Comparison of Parenting Styles

Marques Mar, Staff Writer

Parents and guardians are very important influences in a student’s life. They are home for their students and have raised their children. Styles of parenting have been altered parent to parent and child to child. There are parents that have more of a lenient tendency of parenting and allow their children to do what they desire, and then there are more strict parents.

For the most part, parents at Issaquah High School tend to be supportive of their children. According to National Educational Association Today, “ongoing research shows that family engagement in schools improves student achievement, reduces absenteeism, and restores parents’ confidence in their children’s education.” This statement holds true for some of Issaquah High School students, especially sophomore Kade Na. Na says, “My dad pushes me on SAT, studying and doing homework. So during the weekend, my father creates worksheets for the preparation of the SAT and ACT.” However, some students already put enough pressure on themselves and have enough drive to go through the path of life without having to be nagged on about schoolwork. Senior Haley Morris says, “My parents are not very strict with my schoolwork because I already motivate myself to do well in school.” While all parents’ goals are to make their children successful in the real world after college, they want their children to come home happy with their successes in life. Senior Deon Lillo says, “I feel like my parents mostly care about me succeeding and being happy with my own results. My parents are not the type that think where I go to college determines success, they are more along the lines of trying your best in order to be happy with your results whatever those may be.” Having good grades is always a parent’s hope for their children, but freshman Charlie Heller says, “[My parents] tell me that I can put in all the effort I can but naturally I can get an A, but when I am not getting A’s they know I am not trying.” So when it comes to education, parents are very involved.

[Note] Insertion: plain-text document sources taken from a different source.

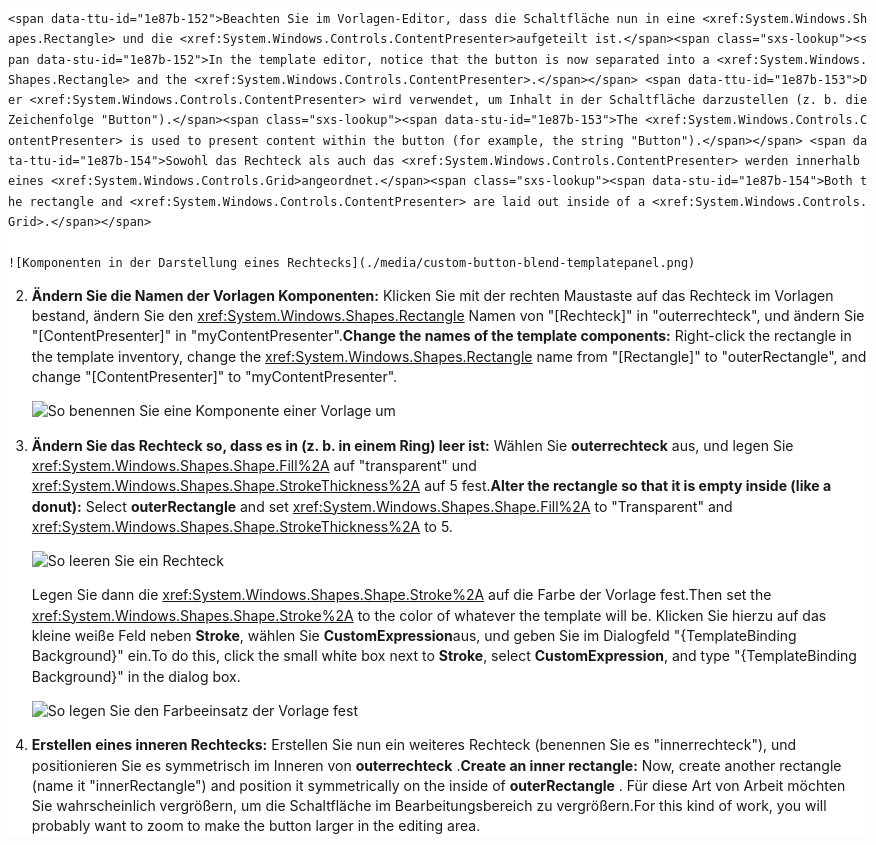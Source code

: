     <span data-ttu-id="1e87b-152">Beachten Sie im Vorlagen-Editor, dass die Schaltfläche nun in eine <xref:System.Windows.Shapes.Rectangle> und die <xref:System.Windows.Controls.ContentPresenter>aufgeteilt ist.</span><span class="sxs-lookup"><span data-stu-id="1e87b-152">In the template editor, notice that the button is now separated into a <xref:System.Windows.Shapes.Rectangle> and the <xref:System.Windows.Controls.ContentPresenter>.</span></span> <span data-ttu-id="1e87b-153">Der <xref:System.Windows.Controls.ContentPresenter> wird verwendet, um Inhalt in der Schaltfläche darzustellen (z. b. die Zeichenfolge "Button").</span><span class="sxs-lookup"><span data-stu-id="1e87b-153">The <xref:System.Windows.Controls.ContentPresenter> is used to present content within the button (for example, the string "Button").</span></span> <span data-ttu-id="1e87b-154">Sowohl das Rechteck als auch das <xref:System.Windows.Controls.ContentPresenter> werden innerhalb eines <xref:System.Windows.Controls.Grid>angeordnet.</span><span class="sxs-lookup"><span data-stu-id="1e87b-154">Both the rectangle and <xref:System.Windows.Controls.ContentPresenter> are laid out inside of a <xref:System.Windows.Controls.Grid>.</span></span>

    ![Komponenten in der Darstellung eines Rechtecks](./media/custom-button-blend-templatepanel.png)

2. <span data-ttu-id="1e87b-156">**Ändern Sie die Namen der Vorlagen Komponenten:** Klicken Sie mit der rechten Maustaste auf das Rechteck im Vorlagen bestand, ändern Sie den <xref:System.Windows.Shapes.Rectangle> Namen von "[Rechteck]" in "outerrechteck", und ändern Sie "[ContentPresenter]" in "myContentPresenter".</span><span class="sxs-lookup"><span data-stu-id="1e87b-156">**Change the names of the template components:** Right-click the rectangle in the template inventory, change the <xref:System.Windows.Shapes.Rectangle> name from "[Rectangle]" to "outerRectangle", and change "[ContentPresenter]" to "myContentPresenter".</span></span>

    ![So benennen Sie eine Komponente einer Vorlage um](./media/custom-button-blend-renamecomponents.png)

3. <span data-ttu-id="1e87b-158">**Ändern Sie das Rechteck so, dass es in (z. b. in einem Ring) leer ist:** Wählen Sie **outerrechteck** aus, und legen Sie <xref:System.Windows.Shapes.Shape.Fill%2A> auf "transparent" und <xref:System.Windows.Shapes.Shape.StrokeThickness%2A> auf 5 fest.</span><span class="sxs-lookup"><span data-stu-id="1e87b-158">**Alter the rectangle so that it is empty inside (like a donut):** Select **outerRectangle** and set <xref:System.Windows.Shapes.Shape.Fill%2A> to "Transparent" and <xref:System.Windows.Shapes.Shape.StrokeThickness%2A> to 5.</span></span>

    ![So leeren Sie ein Rechteck](./media/custom-button-blend-changerectproperties.png)

    <span data-ttu-id="1e87b-160">Legen Sie dann die <xref:System.Windows.Shapes.Shape.Stroke%2A> auf die Farbe der Vorlage fest.</span><span class="sxs-lookup"><span data-stu-id="1e87b-160">Then set the <xref:System.Windows.Shapes.Shape.Stroke%2A> to the color of whatever the template will be.</span></span> <span data-ttu-id="1e87b-161">Klicken Sie hierzu auf das kleine weiße Feld neben **Stroke**, wählen Sie **CustomExpression**aus, und geben Sie im Dialogfeld "{TemplateBinding Background}" ein.</span><span class="sxs-lookup"><span data-stu-id="1e87b-161">To do this, click the small white box next to **Stroke**, select **CustomExpression**, and type "{TemplateBinding Background}" in the dialog box.</span></span>

    ![So legen Sie den Farbeeinsatz der Vorlage fest](./media/custom-button-blend-templatestroke.png)

4. <span data-ttu-id="1e87b-163">**Erstellen eines inneren Rechtecks:** Erstellen Sie nun ein weiteres Rechteck (benennen Sie es "innerrechteck"), und positionieren Sie es symmetrisch im Inneren von **outerrechteck** .</span><span class="sxs-lookup"><span data-stu-id="1e87b-163">**Create an inner rectangle:** Now, create another rectangle (name it "innerRectangle") and position it symmetrically on the inside of **outerRectangle** .</span></span> <span data-ttu-id="1e87b-164">Für diese Art von Arbeit möchten Sie wahrscheinlich vergrößern, um die Schaltfläche im Bearbeitungsbereich zu vergrößern.</span><span class="sxs-lookup"><span data-stu-id="1e87b-164">For this kind of work, you will probably want to zoom to make the button larger in the editing area.</span></span>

Household rules are very important in the home of a family. Some are different than others depending on cultural differences and traditions. In this day in age, technology is booming, with more and more children indulging in the world of social media and videos daily. Some parents think that it is okay to let their children use their phones as much as they want, while other parents really enjoy having their children off their cell phones. Junior Hailey Palm has guidelines for her cell phone use: “My parents limit my cell phone use and it can be slightly annoying when they take it away,” she explains. Junior Kyle Hoffman has somewhat of a unique scenario. His uncle turns off the wi-fi at night, and says, “[I have] pretty okay cell phone use. He turns off cellular data at night. It is kind of annoying because I cannot talk to my friends after a midnight. I am allowed to talk on the phone during weekdays. Usually I text or Snapchat.” Another rule that is different in households is curfew. Curfews are used by parents to make sure their children get home at a time where they feel comfortable. Weekdays and weekends usually are different in times of curfews because of activity during the week versus the weekend. Parents at Issaquah High tended to be lenient on curfews for their students, especially Heller’s parents. Heller says, “I do not have a weekend curfew, since it is inferred that if I am not home by a certain time, I will be sleeping at a friend’s house.” Some parents prefer their children to be at home by a certain time. Sophomore Kathryn Nesterode says, “My curfew is on 9:00 pm on weekends since my parents like it if I am home by a certain time frame.” Speaking of house rules, some families really enjoy knowing their children’s friends because it gives them a glimpse of who they are as people. However, freshman Dasha Hamlin says, “My mother likes to know who my friends are, since it gives her a perspective of who I hang out with.” Compare it to Lillo, who says, “[My parents] are more like I can hang out with whoever I want. They don’t really care about sitting down and meeting them.” Household rules have an influence on students lives here at Issaquah.

Time spent with parents is crucial to maintaining a closer relationship with parents, so having time spent together creates everlasting bonds and memories. Lillo really enjoys his time hanging and being around his family. He says, “We usually have family dinner together and hang out, from time to time when I am home on break we go out to lunch with my mom and it is more on the lines of if I am home and we can go get lunch or something.”

In the end, parental influence is beneficial to our students’ lives. Whether it may seem like a pain for some students having their phones taken away, or forcing a curfew on students, we can determine that parents are beneficial to IHS students.